I know many of you have tried to address this issue. Short of buying or building a subsonic filter (that will/may negatively affect your transparency) - what methods reduce subsonics (meaning the pumping of woofers and subs when a record is playing)?

My system:
I have a DIY VPI Aries clone with a 1" thick Corian plinth, a Moerch DP6 tonearm and Dynavector 20X-H cartridge. This sits on a maple shelf. The shelf sits on squash balls. The balls sit on another maple board floating in a 3" deep sand box. All this on a rack spiked to a cement floor. The phono stage is a Hagerman Trumpet (no built in subsonic filter and very wide bandwidth).
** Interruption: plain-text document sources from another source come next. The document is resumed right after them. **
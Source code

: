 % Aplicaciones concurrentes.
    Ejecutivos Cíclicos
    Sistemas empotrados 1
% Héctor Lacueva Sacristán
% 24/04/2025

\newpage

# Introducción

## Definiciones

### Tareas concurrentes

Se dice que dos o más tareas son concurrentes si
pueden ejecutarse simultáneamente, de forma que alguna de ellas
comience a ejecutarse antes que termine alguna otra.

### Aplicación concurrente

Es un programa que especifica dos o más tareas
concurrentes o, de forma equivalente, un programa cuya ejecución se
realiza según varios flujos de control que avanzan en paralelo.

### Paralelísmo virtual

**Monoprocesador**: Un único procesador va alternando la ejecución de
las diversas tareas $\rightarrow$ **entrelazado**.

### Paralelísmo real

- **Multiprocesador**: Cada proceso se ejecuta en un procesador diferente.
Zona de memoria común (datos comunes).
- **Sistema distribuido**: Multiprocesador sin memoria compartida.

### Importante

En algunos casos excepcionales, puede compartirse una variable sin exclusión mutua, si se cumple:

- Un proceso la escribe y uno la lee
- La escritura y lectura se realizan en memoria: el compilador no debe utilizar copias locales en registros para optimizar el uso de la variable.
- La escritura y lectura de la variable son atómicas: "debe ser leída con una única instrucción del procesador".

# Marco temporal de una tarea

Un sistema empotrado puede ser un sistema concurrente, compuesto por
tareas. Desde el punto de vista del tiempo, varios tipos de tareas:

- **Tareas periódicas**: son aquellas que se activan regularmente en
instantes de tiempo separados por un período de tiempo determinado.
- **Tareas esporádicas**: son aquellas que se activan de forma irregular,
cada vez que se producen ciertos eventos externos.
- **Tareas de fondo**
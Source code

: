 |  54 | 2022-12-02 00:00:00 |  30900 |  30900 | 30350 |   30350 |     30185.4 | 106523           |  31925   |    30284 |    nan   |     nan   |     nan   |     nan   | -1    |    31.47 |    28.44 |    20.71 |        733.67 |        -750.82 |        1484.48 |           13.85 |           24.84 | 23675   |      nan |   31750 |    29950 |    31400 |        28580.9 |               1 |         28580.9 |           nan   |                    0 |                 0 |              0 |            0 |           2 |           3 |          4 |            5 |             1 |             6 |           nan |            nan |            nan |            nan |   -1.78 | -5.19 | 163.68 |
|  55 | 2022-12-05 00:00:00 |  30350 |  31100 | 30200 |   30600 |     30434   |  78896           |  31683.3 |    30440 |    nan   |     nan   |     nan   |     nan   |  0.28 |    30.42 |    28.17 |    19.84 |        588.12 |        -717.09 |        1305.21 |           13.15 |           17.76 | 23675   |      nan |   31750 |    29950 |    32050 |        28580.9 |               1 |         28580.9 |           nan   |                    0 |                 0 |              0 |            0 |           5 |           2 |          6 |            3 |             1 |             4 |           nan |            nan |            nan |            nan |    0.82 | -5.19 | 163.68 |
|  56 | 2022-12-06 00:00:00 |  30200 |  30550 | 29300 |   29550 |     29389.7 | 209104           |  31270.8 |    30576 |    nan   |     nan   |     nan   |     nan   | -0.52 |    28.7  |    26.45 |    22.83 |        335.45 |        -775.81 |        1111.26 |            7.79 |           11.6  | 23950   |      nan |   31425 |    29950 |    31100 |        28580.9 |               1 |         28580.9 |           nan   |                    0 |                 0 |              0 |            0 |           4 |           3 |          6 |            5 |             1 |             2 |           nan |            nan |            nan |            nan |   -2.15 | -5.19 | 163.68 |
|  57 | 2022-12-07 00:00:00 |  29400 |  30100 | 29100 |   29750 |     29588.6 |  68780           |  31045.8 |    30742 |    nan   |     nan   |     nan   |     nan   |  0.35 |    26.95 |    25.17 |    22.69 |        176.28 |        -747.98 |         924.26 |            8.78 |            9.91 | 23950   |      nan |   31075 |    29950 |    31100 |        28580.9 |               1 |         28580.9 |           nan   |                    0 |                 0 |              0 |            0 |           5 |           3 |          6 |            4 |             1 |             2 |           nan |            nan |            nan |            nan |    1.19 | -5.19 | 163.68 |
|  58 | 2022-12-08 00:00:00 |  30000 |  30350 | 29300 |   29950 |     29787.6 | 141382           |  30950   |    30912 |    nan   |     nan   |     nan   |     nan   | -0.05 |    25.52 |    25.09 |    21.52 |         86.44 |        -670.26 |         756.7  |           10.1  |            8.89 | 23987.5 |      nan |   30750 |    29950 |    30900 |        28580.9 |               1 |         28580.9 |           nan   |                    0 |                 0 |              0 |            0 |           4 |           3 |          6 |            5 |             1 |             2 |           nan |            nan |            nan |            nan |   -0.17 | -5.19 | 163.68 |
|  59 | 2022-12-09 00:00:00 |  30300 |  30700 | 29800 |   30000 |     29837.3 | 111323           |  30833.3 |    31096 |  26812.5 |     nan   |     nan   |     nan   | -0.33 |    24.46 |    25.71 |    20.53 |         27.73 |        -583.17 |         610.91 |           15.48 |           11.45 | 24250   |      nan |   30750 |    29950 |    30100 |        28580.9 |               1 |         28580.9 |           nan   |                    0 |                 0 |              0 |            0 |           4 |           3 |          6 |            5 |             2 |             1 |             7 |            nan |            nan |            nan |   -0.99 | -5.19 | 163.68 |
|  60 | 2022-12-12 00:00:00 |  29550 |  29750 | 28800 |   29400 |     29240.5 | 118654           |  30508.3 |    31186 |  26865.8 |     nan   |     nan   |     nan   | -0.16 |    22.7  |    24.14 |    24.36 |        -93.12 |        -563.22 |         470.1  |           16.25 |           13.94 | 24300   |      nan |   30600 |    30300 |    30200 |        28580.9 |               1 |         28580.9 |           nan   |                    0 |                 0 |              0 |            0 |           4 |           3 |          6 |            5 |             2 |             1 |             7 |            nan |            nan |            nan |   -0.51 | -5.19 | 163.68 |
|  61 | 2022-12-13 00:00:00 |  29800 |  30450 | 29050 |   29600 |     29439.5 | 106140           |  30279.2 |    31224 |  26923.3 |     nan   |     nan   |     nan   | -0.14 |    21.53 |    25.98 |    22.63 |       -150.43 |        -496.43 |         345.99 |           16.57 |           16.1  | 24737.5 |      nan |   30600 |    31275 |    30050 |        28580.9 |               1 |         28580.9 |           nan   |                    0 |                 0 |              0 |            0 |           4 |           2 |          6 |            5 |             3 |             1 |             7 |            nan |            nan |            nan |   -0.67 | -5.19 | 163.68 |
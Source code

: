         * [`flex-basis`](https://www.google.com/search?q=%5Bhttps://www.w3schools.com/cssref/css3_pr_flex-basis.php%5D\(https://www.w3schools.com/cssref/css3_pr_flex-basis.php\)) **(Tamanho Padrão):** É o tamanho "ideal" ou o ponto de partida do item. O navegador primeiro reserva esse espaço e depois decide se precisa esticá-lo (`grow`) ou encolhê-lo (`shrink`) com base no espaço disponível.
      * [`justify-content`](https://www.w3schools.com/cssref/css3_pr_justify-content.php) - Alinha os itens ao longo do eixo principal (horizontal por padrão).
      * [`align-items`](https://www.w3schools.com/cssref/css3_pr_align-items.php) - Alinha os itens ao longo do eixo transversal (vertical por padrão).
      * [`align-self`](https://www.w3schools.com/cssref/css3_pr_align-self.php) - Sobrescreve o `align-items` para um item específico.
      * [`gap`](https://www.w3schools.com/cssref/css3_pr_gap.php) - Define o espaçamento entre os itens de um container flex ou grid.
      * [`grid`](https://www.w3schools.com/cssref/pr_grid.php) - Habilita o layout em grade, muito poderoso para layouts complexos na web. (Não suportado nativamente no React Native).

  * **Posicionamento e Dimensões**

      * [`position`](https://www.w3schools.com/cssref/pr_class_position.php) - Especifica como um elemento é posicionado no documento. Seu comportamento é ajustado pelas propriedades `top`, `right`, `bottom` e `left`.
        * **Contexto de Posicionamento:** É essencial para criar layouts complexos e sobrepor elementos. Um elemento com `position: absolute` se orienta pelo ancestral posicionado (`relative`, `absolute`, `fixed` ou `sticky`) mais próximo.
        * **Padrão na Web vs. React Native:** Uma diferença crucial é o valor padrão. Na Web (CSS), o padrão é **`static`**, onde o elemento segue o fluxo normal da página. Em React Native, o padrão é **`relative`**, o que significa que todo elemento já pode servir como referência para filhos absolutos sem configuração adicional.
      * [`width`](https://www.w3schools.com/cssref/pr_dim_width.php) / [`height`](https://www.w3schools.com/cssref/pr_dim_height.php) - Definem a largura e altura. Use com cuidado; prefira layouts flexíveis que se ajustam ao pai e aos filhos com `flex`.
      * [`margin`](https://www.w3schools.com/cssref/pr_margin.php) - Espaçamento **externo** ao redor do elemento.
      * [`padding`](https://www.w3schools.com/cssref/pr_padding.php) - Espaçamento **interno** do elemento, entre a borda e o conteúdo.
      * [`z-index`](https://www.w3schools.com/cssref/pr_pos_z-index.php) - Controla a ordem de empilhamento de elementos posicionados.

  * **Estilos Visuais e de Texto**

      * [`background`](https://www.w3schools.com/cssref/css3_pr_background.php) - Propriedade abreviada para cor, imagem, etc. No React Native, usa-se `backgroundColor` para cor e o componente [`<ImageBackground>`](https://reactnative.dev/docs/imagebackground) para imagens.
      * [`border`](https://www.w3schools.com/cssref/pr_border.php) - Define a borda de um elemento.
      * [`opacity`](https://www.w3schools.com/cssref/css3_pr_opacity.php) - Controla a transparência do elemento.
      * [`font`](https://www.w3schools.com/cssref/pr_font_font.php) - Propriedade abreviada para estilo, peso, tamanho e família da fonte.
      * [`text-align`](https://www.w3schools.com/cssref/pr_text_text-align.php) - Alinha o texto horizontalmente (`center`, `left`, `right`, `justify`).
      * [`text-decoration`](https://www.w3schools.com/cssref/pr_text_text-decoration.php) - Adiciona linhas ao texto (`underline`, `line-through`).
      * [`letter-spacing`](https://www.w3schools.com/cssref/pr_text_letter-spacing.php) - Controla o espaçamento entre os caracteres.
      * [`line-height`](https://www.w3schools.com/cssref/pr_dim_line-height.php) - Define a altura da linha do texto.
I use the 1 piece Delrin clamp on the TT. Yes, I clean records thoroughly and there are no obvious warps, especially after being clamped.

So my isolation is very good - no thumps or thwacks on the rack coming through the speakers. But if I turn the sub on I get that extra low end pumping on some records that hurts my ears. Mostly I leave the sub off when playing vinyl, but I would like to use it if possible.

There was some brief discussion of this on Albert Porter's system thread. I'm hoping to get more answers here.

So ... what methods have you tried to reduce subsonics that you have found effective?

Thanks,
Bob
ptmconsulting

Showing 1 response by calle_jr

I have bass cone movements every 30 seconds lasting for a few seconds. It is not really subsonic, but I think related to this topic anyway.
It is constant and audible with or without music playing but it only happens on the phono stage, not on the other inputs.

I have a Lyra Skala connected to a Lyra Erodion stepup and then an Audio Note M5 Phono.
The earthing is connected from the cartridge to the stepup and then continues to the AN M5 Phono.

The preamp sounds wonderful, but when the cone movements occur, it blends with the music resulting in clearly audible distorsion.

Do you have any idea what it may be or what I can do?